Data cleaning | How to remove copyright statements in abstracts? | String Manipulator + Regex

Hi, I want to use abstracts for some machine learning.
But the abstracts have copyright statements at the beginning or at the end of each abstract.
I tried to get rid of these using regex and leave the remaining text as it was, but somehow I don’t get the String Manipulator get output as I would expect.
What am I doing wrong?

Below all the steps I took.

I took some sample text (see below for reproduction), and created the following regex in regex101.com to detect the parts I want to have removed.
(^\©.*\.[A-Z])|(\©\s.*\.$)

Then I went to KNIME and used the String manipulator, along with the instructions I read earlier on this forum post, and combined the pieces of information in this statement:
regexReplace($abstract$, "(^\©.*\.[A-Z])|(\©\s.*\.$)" , "$1" )

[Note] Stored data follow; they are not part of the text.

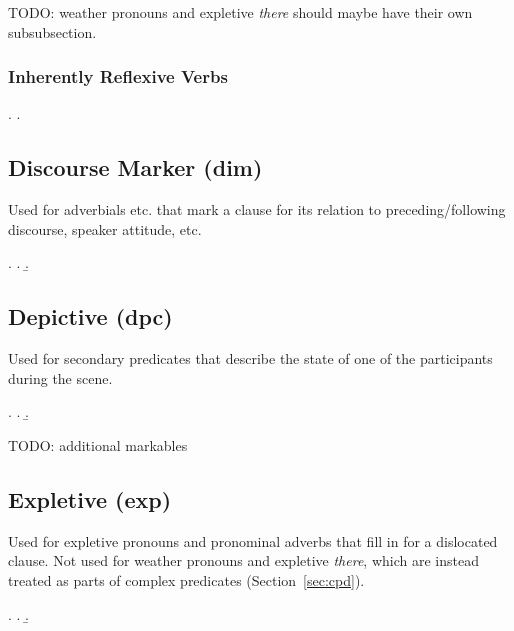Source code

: \documentclass[a4paper]{article}
\begin{document}
TODO: weather pronouns and expletive \emph{there} should maybe have their own
subsubsection.

\subsubsection{Inherently Reflexive Verbs}

\ex.
\a. 


\clearpage
\subsection{Discourse Marker (\textsf{dim})}
\label{sec:dim}

Used for adverbials etc. that mark a clause for its relation to preceding/following discourse, speaker attitude, etc.

\ex.
\a. 
\b. 

\clearpage
\subsection{Depictive (\textsf{dpc})}
\label{sec:dpc}

Used for secondary predicates that describe the state of one of the participants during the scene.

\ex.
\a. 
\b. 

TODO: additional markables

\clearpage
\subsection{Expletive (\textsf{exp})}
\label{sec:exp}

Used for expletive pronouns and pronominal adverbs that fill in for a
dislocated clause. Not used for weather pronouns and expletive \emph{there},
which are instead treated as parts of complex predicates
(Section~\ref{sec:cpd}).

\ex.
\a. 
\b. 
\end{document}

Resulting output in “abstracts_cleaned”, with the copyright statements still there…
afbeelding

Using an empty string to return chops of entirely unexpected pieces (as shown in regex101) of the texts.
regexReplace($abstract$, "(^\©.*\.[A-Z])|(\©\s.*\.$)" , "" )

Resulting output in “abstracts_cleaned”, with unexpected chunks of texts removed, and copyright statements at the end still attached.
afbeelding

Here are the abstracts you van use to reproduce / solve the issue.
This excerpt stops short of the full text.